> **Aim of the task**
Leaving out every picture, output the records below exactly as they are.

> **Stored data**

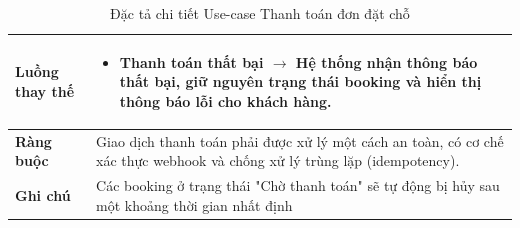 \begin{table}[H]
\begin{tabular}{|p{4cm}|p{10cm}|}
\textbf{Luồng thay thế} 
& 
\begin{itemize}
    \item Thanh toán thất bại  $\rightarrow$ Hệ thống nhận thông báo thất bại, giữ nguyên trạng thái booking và hiển thị thông báo lỗi cho khách hàng.
\end{itemize} \\ 
\hline

\textbf{Ràng buộc} 
& Giao dịch thanh toán phải được xử lý một cách an toàn, có cơ chế xác thực webhook và chống xử lý trùng lặp (idempotency). \\ 
\hline

\textbf{Ghi chú} 
& Các booking ở trạng thái "Chờ thanh toán" sẽ tự động bị hủy sau một khoảng thời gian nhất định\\ 
\hline
\end{tabular}
\caption{Đặc tả chi tiết Use-case Thanh toán đơn đặt chỗ}
\label{tab:payment-spec}
\end{table}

> **Answer to this task**
 \begin{table}[H]
\begin{tabular}{|p{4cm}|p{10cm}|}
\textbf{Luồng thay thế} 
& 
\begin{itemize}
    \item Thanh toán thất bại  $\rightarrow$ Hệ thống nhận thông báo thất bại, giữ nguyên trạng thái booking và hiển thị thông báo lỗi cho khách hàng.
\end{itemize} \\ 
\hline

\textbf{Ràng buộc} 
& Giao dịch thanh toán phải được xử lý một cách an toàn, có cơ chế xác thực webhook và chống xử lý trùng lặp (idempotency). \\ 
\hline

\textbf{Ghi chú} 
& Các booking ở trạng thái "Chờ thanh toán" sẽ tự động bị hủy sau một khoảng thời gian nhất định\\ 
\hline
\end{tabular}
\caption{Đặc tả chi tiết Use-case Thanh toán đơn đặt chỗ}
\label{tab:payment-spec}
\end{table}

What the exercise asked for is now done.